Exercise aim: Scan the entries for the word "First" and report how many lines contain it, as a number with no other words.

(Source texts of formatted documents)

■ ■ ■ ■ ■ ■ ■

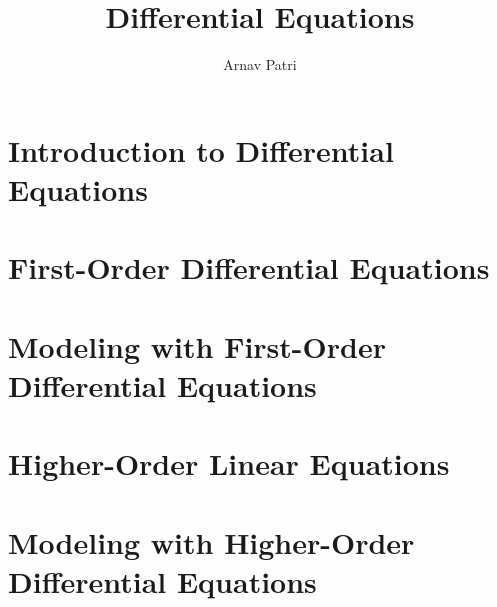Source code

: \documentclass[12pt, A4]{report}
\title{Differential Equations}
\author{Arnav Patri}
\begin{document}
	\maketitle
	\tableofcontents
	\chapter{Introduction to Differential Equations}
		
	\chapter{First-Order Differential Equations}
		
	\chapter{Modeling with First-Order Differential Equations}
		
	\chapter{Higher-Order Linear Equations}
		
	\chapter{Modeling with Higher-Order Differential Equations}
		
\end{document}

■ ■ ■ ■ ■ ■ ■

Output for this exercise: 2